* _WORK TO COMPLETE_
Please copy out each line of the listing that contains the word "Interfaces".

○ ○ ○ ○ ○ ○ ○

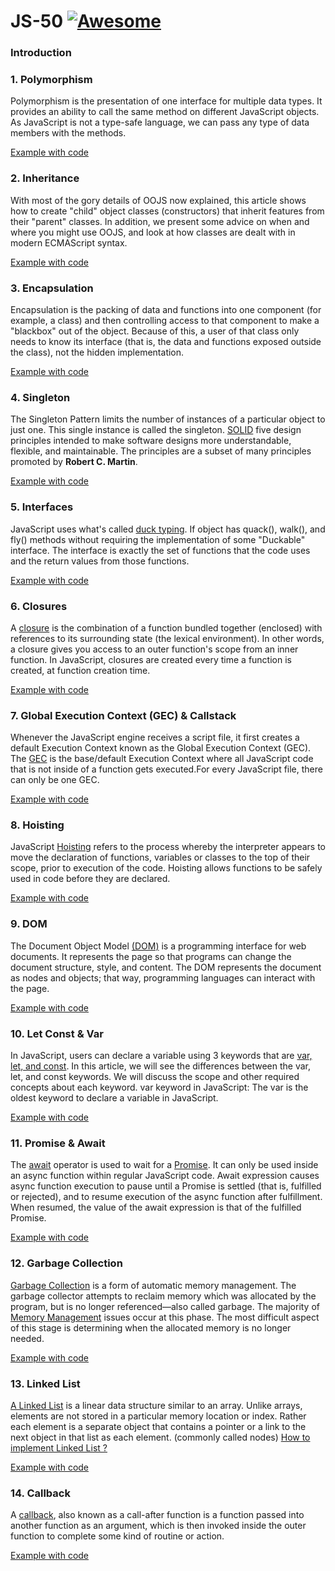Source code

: # JS-50 [![Awesome](https://cdn.rawgit.com/sindresorhus/awesome/d7305f38d29fed78fa85652e3a63e154dd8e8829/media/badge.svg)](https://github.com/sindresorhus/awesome#readme)

### Introduction 



### 1. Polymorphism

Polymorphism is the presentation of one interface for multiple data types. It provides an ability to call the same method on different JavaScript objects. As JavaScript is not a type-safe language, we can pass any type of data members with the methods.

[Example with code](https://github.com/gaspetcan/JS-50/blob/main/Docs/1-Polymorphism/index.js)

### 2. Inheritance

With most of the gory details of OOJS now explained, this article shows how to create "child" object classes (constructors) that inherit features from their "parent" classes. In addition, we present some advice on when and where you might use OOJS, and look at how classes are dealt with in modern ECMAScript syntax.

[Example with code](https://github.com/gaspetcan/JS-50/blob/main/Docs/2-Inheritance/index.js)

### 3. Encapsulation

Encapsulation is the packing of data and functions into one component (for example, a class) and then controlling access to that component to make a "blackbox" out of the object. Because of this, a user of that class only needs to know its interface (that is, the data and functions exposed outside the class), not the hidden implementation.

[Example with code](https://github.com/gaspetcan/JS-50/blob/main/Docs/3-Encapsulation/index.js)

### 4. Singleton

The Singleton Pattern limits the number of instances of a particular object to just one. This single instance is called the singleton. [SOLID](https://en.wikipedia.org/wiki/SOLID) five design principles intended to make software designs more understandable, flexible, and maintainable. The principles are a subset of many principles promoted by <b>Robert C. Martin</b>.

[Example with code](https://github.com/gaspetcan/JS-50/blob/main/Docs/4-Singleton/index.js)

### 5. Interfaces

JavaScript uses what's called [duck typing](https://en.wikipedia.org/wiki/Duck_typing). If object has quack(), walk(), and fly() methods without requiring the implementation of some "Duckable" interface. The interface is exactly the set of functions that the code uses and the return values from those functions.

[Example with code](https://github.com/gaspetcan/JS-50/blob/main/Docs/5-Interfaces/index.js)

### 6. Closures

A [closure](https://developer.mozilla.org/en-US/docs/Web/JavaScript/Closures) is the combination of a function bundled together (enclosed) with references to its surrounding state (the lexical environment). In other words, a closure gives you access to an outer function's scope from an inner function. In JavaScript, closures are created every time a function is created, at function creation time.

[Example with code](https://github.com/gaspetcan/JS-50/blob/main/Docs/6-Closures/index.js)

### 7.  Global Execution Context (GEC) & Callstack

Whenever the JavaScript engine receives a script file, it first creates a default Execution Context known as the Global Execution Context (GEC). The [GEC](https://www.freecodecamp.org/news/execution-context-how-javascript-works-behind-the-scenes) is the base/default Execution Context where all JavaScript code that is not inside of a function gets executed.For every JavaScript file, there can only be one GEC.

[Example with code](https://github.com/gaspetcan/JS-50/blob/main/Docs/7-GEC&Callstack/index.js)


### 8. Hoisting

JavaScript [Hoisting](https://developer.mozilla.org/en-US/docs/Glossary/Hoisting) refers to the process whereby the interpreter appears to move the declaration of functions, variables or classes to the top of their scope, prior to execution of the code. Hoisting allows functions to be safely used in code before they are declared.

[Example with code](https://github.com/gaspetcan/JS-50/blob/main/Docs/8-Hoisting/index.js)


### 9. DOM

The Document Object Model [(DOM)](https://developer.mozilla.org/en-US/docs/Web/API/Document_Object_Model/Introduction) is a programming interface for web documents. It represents the page so that programs can change the document structure, style, and content. The DOM represents the document as nodes and objects; that way, programming languages can interact with the page.

[Example with code](https://github.com/gaspetcan/JS-50/blob/main/Docs/9-DOM/index.html)

### 10. Let Const & Var 

In JavaScript, users can declare a variable using 3 keywords that are [var, let, and const](https://www.geeksforgeeks.org/difference-between-var-let-and-const-keywords-in-javascript/). In this article, we will see the differences between the var, let, and const keywords. We will discuss the scope and other required concepts about each keyword. var keyword in JavaScript: The var is the oldest keyword to declare a variable in JavaScript. 

[Example with code](https://github.com/gaspetcan/JS-50/blob/main/Docs/10-LetConstVar/index.js)

### 11. Promise & Await

The [await](https://developer.mozilla.org/en-US/docs/Web/JavaScript/Reference/Operators/await) operator is used to wait for a [Promise](https://developer.mozilla.org/en-US/docs/Web/JavaScript/Reference/Global_Objects/Promise). It can only be used inside an async function within regular JavaScript code. Await expression causes async function execution to pause until a Promise is settled (that is, fulfilled or rejected), and to resume execution of the async function after fulfillment. When resumed, the value of the await expression is that of the fulfilled Promise.

[Example with code](https://github.com/gaspetcan/JS-50/blob/main/Docs/11-Promise&Await/index.js)

### 12. Garbage Collection

[Garbage Collection](https://en.wikipedia.org/wiki/Garbage_collection_(computer_science)) is a form of automatic memory management. The garbage collector attempts to reclaim memory which was allocated by the program, but is no longer referenced—also called garbage. The majority of [Memory Management](https://developer.mozilla.org/en-US/docs/Web/JavaScript/Memory_Management) issues occur at this phase. The most difficult aspect of this stage is determining when the allocated memory is no longer needed.

[Example with code](https://github.com/gaspetcan/JS-50/blob/main/Docs/12-GarbageCollection/index.js)

### 13. Linked List

[A Linked List](https://www.freecodecamp.org/news/implementing-a-linked-list-in-javascript/) is a linear data structure similar to an array. Unlike arrays, elements are not stored in a particular memory location or index. Rather each element is a separate object that contains a pointer or a link to the next object in that list as each element. (commonly called nodes) [How to implement Linked List ?](https://medium.com/geekculture/doubly-linked-lists-javascript-b13cc21ca59d)


[Example with code](https://github.com/gaspetcan/JS-50/blob/main/Docs/13-LinkedList/index.js)

### 14. Callback

A [callback](https://developer.mozilla.org/en-US/docs/Glossary/Callback_function), also known as a call-after function is a function passed into another function as an argument, which is then invoked inside the outer function to complete some kind of routine or action.

[Example with code](https://github.com/gaspetcan/JS-50/blob/main/Docs/14-Callback/index.js)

○ ○ ○ ○ ○ ○ ○

* _OUTPUT FOR THIS TASK_
### 5. Interfaces
[Example with code](https://github.com/gaspetcan/JS-50/blob/main/Docs/5-Interfaces/index.js)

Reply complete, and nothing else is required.